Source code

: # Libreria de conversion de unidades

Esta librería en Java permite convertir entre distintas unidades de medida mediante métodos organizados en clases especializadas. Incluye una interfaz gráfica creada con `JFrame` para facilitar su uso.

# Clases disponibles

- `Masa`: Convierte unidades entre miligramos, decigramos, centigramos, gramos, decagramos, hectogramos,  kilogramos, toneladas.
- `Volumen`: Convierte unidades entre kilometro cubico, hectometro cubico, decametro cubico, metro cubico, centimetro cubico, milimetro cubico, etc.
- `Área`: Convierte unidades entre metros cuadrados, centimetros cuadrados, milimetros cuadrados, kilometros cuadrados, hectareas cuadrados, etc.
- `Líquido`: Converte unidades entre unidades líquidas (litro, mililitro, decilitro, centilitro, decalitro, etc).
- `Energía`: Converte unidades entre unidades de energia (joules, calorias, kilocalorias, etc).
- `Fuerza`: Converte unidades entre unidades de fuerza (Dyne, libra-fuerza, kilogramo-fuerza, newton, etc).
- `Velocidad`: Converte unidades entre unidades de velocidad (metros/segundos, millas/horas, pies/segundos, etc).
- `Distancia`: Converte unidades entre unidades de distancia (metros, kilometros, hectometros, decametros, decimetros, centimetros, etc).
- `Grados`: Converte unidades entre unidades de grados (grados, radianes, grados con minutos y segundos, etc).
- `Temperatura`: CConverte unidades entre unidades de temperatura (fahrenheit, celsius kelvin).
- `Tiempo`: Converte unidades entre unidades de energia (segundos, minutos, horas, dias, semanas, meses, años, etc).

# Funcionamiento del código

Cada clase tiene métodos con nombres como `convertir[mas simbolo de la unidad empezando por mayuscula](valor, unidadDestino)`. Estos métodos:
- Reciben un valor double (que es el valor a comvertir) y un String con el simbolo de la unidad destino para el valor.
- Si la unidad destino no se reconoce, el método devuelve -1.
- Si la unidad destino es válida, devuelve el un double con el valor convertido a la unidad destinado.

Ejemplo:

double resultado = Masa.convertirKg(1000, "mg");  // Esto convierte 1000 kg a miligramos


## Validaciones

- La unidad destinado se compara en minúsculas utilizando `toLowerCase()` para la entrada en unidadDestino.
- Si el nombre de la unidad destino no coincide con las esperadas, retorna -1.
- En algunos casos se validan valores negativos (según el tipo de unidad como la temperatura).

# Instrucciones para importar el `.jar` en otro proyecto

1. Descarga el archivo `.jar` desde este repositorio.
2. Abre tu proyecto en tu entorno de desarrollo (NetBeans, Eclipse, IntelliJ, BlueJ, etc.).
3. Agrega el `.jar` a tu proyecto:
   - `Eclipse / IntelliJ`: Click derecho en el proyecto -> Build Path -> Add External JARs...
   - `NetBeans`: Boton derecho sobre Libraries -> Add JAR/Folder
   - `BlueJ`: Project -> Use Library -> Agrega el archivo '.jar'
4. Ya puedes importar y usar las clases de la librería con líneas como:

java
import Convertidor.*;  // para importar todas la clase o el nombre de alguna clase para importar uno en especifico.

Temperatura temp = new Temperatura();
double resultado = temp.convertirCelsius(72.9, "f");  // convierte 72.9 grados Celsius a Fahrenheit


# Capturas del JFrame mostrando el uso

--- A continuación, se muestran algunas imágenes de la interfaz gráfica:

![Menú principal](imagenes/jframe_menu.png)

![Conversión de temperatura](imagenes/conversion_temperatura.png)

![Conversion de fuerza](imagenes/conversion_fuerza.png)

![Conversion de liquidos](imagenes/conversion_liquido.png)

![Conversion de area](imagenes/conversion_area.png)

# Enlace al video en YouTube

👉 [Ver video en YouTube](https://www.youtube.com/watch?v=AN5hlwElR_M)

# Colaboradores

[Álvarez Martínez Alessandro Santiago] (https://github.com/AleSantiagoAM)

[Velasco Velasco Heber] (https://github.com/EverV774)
-- -- --
▶ **What you need to do**
In full and without error, restate the data.

▶ **Written response**
Source code

: # Libreria de conversion de unidades

Esta librería en Java permite convertir entre distintas unidades de medida mediante métodos organizados en clases especializadas. Incluye una interfaz gráfica creada con `JFrame` para facilitar su uso.

# Clases disponibles

- `Masa`: Convierte unidades entre miligramos, decigramos, centigramos, gramos, decagramos, hectogramos,  kilogramos, toneladas.
- `Volumen`: Convierte unidades entre kilometro cubico, hectometro cubico, decametro cubico, metro cubico, centimetro cubico, milimetro cubico, etc.
- `Área`: Convierte unidades entre metros cuadrados, centimetros cuadrados, milimetros cuadrados, kilometros cuadrados, hectareas cuadrados, etc.
- `Líquido`: Converte unidades entre unidades líquidas (litro, mililitro, decilitro, centilitro, decalitro, etc).
- `Energía`: Converte unidades entre unidades de energia (joules, calorias, kilocalorias, etc).
- `Fuerza`: Converte unidades entre unidades de fuerza (Dyne, libra-fuerza, kilogramo-fuerza, newton, etc).
- `Velocidad`: Converte unidades entre unidades de velocidad (metros/segundos, millas/horas, pies/segundos, etc).
- `Distancia`: Converte unidades entre unidades de distancia (metros, kilometros, hectometros, decametros, decimetros, centimetros, etc).
- `Grados`: Converte unidades entre unidades de grados (grados, radianes, grados con minutos y segundos, etc).
- `Temperatura`: CConverte unidades entre unidades de temperatura (fahrenheit, celsius kelvin).
- `Tiempo`: Converte unidades entre unidades de energia (segundos, minutos, horas, dias, semanas, meses, años, etc).

# Funcionamiento del código

Cada clase tiene métodos con nombres como `convertir[mas simbolo de la unidad empezando por mayuscula](valor, unidadDestino)`. Estos métodos:
- Reciben un valor double (que es el valor a comvertir) y un String con el simbolo de la unidad destino para el valor.
- Si la unidad destino no se reconoce, el método devuelve -1.
- Si la unidad destino es válida, devuelve el un double con el valor convertido a la unidad destinado.

Ejemplo:

double resultado = Masa.convertirKg(1000, "mg");  // Esto convierte 1000 kg a miligramos


## Validaciones

- La unidad destinado se compara en minúsculas utilizando `toLowerCase()` para la entrada en unidadDestino.
- Si el nombre de la unidad destino no coincide con las esperadas, retorna -1.
- En algunos casos se validan valores negativos (según el tipo de unidad como la temperatura).

# Instrucciones para importar el `.jar` en otro proyecto

1. Descarga el archivo `.jar` desde este repositorio.
2. Abre tu proyecto en tu entorno de desarrollo (NetBeans, Eclipse, IntelliJ, BlueJ, etc.).
3. Agrega el `.jar` a tu proyecto:
   - `Eclipse / IntelliJ`: Click derecho en el proyecto -> Build Path -> Add External JARs...
   - `NetBeans`: Boton derecho sobre Libraries -> Add JAR/Folder
   - `BlueJ`: Project -> Use Library -> Agrega el archivo '.jar'
4. Ya puedes importar y usar las clases de la librería con líneas como:

java
import Convertidor.*;  // para importar todas la clase o el nombre de alguna clase para importar uno en especifico.

Temperatura temp = new Temperatura();
double resultado = temp.convertirCelsius(72.9, "f");  // convierte 72.9 grados Celsius a Fahrenheit


# Capturas del JFrame mostrando el uso

--- A continuación, se muestran algunas imágenes de la interfaz gráfica:

![Menú principal](imagenes/jframe_menu.png)

![Conversión de temperatura](imagenes/conversion_temperatura.png)

![Conversion de fuerza](imagenes/conversion_fuerza.png)

![Conversion de liquidos](imagenes/conversion_liquido.png)

![Conversion de area](imagenes/conversion_area.png)

# Enlace al video en YouTube

👉 [Ver video en YouTube](https://www.youtube.com/watch?v=AN5hlwElR_M)

# Colaboradores

[Álvarez Martínez Alessandro Santiago] (https://github.com/AleSantiagoAM)

[Velasco Velasco Heber] (https://github.com/EverV774)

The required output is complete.